Sauf les plans de début et de fin, vues extérieures larges de l'hôpital, le film est à l'intérieur de la machine-hôpital et décrit, de la manière la plus clinique et froide qui soit, ce qui se passe dans ce très grand hôpital.

Toujours en plans fixes somptueusement cadrés ( ou plans sur des chariots d'hôpital -travellings), alternant tout ce qui peut se passer dans cet établissement: les conversations entre personnel hospitalier sur les cas des malades, les cuisines, tous les lieux, de la morgue aux salles d'opération, aux nettoyages divers, etc...

Premiers plans d'intérieur: dans un immense couloir, des chariots préprogrammés se meuvent, tout seuls, dans un ballet très bien ordonnancé. Nous découvrirons plus tard que ces chariots portent tout, des repas de la cuisine aux patients aux objets usagés.

Le plus fort de ce film, c'est évidemment que l'impassibilité de la caméra ( loin, très loin de la caméra enregistreuse-surveillance) met sur le même plan, grâce au montage, la réparation d'un robot (parce qu'ils peuvent tomber en panne!) et des chirugiens orthopédiques pesant de tout leur poids pour faire que les vis nombreuses qu'ils ont mis dans le corps d'un patient soient à la bonne place. Ou d'autres chirurgiens ( de la digestive) recousant  - parce qu'il n'y a aucune différence avec une petite main couturière - tout en parlant de la pluie et du beau temps.

La mise sur le même plan, en ne retirant rien de l'activité humaine dont il s'agit, se révèle la plus juste appréciation de cette machine et des corps qui la composent.

Et, du coup, ce "constat" fait accepter au spectateur ce qui est si difficile à regarder: alors qu'un des rares moments au cinéma où je ferme les yeux est le plan de Bunuel découpant un oeil ( fiction), je regarde ( réel) un chirurgien triturant un oeil.

Incroyable force du geste cinématographique, qui, du coup, laisse l'esprit libre de penser.
Et, forcément, ce film m'a évoqué, parce qu'il est juste et parce que l'impression -au sens imprimerie ou chimie- qu'il laisse en vous retentit à ce point, ma propre impression d'hôpital.
Je me suis déjà étalé sur mon cancer à la clinique Turin; et je ne sors pas complètement de la jouissance (?) à être sorti d'affaire, comme si j'étais devenu indestructible - ce qui est parfaitement ridicule.
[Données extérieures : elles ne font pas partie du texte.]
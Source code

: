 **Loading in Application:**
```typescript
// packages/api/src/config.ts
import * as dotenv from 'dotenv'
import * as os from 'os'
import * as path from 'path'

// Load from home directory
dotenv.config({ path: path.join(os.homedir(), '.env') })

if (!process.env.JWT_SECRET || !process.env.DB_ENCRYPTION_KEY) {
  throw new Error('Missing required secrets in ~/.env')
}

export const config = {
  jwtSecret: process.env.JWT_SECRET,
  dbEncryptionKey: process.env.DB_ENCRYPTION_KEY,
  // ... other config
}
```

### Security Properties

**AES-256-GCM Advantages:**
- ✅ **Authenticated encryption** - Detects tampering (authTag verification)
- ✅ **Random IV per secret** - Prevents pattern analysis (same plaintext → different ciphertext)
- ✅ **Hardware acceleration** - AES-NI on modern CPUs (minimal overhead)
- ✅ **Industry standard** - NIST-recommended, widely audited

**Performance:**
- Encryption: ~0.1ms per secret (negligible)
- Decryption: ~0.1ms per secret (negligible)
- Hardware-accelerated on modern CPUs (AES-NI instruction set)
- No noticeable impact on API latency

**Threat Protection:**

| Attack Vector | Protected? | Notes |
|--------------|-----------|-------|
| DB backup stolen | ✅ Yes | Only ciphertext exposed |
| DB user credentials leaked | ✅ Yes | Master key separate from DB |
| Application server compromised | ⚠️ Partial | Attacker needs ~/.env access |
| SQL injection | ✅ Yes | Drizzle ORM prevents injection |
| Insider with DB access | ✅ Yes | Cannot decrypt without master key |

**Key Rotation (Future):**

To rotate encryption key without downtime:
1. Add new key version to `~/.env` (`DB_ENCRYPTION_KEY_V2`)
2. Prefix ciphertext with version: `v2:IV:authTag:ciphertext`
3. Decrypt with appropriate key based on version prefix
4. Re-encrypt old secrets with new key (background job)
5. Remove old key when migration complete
Un organe me manque et rien n'est dépeuplé.

Je me souviens. Le moment le plus dur, c'est une fois qu'on est monté dans la salle d'opération. J'ai très froid - ou plutôt je sais de toutes mes forces que ce n'est pas du froid, mais une peur intense. Et l'infirmière fait semblant de me répondre sur le même ton, en disant qu'elle me met une couverture chauffante.

L'acuité qu'on a à ce moment là est extrême. Je me souviens presque de chaque mot pronocé autour de moi, une conversation banale entre l'anesthésiste et une autre personne ( je ne les vois pas -ils sont derrière moi)" jeudi dernier, je suis allé avec mes enfants à Ploërmel, il ne faisait pas beau, mais Jules a couru sur la plage". Jeudi, pourquoi jeudi, c'est bizarre.

Quel est le sens de cette conversation? Une discussion banale entre collègues, comme ce que je vois dans le film de Geyrhalter, ou une volonté de faire diversion pour moi, de me rassurer, de me dire "la vie continue" ( orgueil ou vanité de croire qu'on est au centre de l'attention) alors que je sais très douloureusement qu'il y a un moment - et je n'arrive pas à l'attraper - où je vais irrémédiablement m'endormir.

Peur très intense et très vive de se dire, en regardant un plafond, c'est la dernière chose que je vois de ma vie, de se dire c'est mon dernier instant. Immense lucidité et, en même temps,erreur complète, parce que je sais bien quand même que cette opération, pour lourde qu'elle soit, est banale. Mon chirurgien la pratique cent fois par an et, quand, douze jours après, j'irai faire retirer la sonde et apprendrai que la rémission est définitive, je verrai pour la première fois quatre collègues délivrés de leur prostate.

Voilà ce que montre Geyrhalter, et le cinéma documentaire dans ce qu'il a de plus beau, de plus fort, laisse l'espace au spectateur.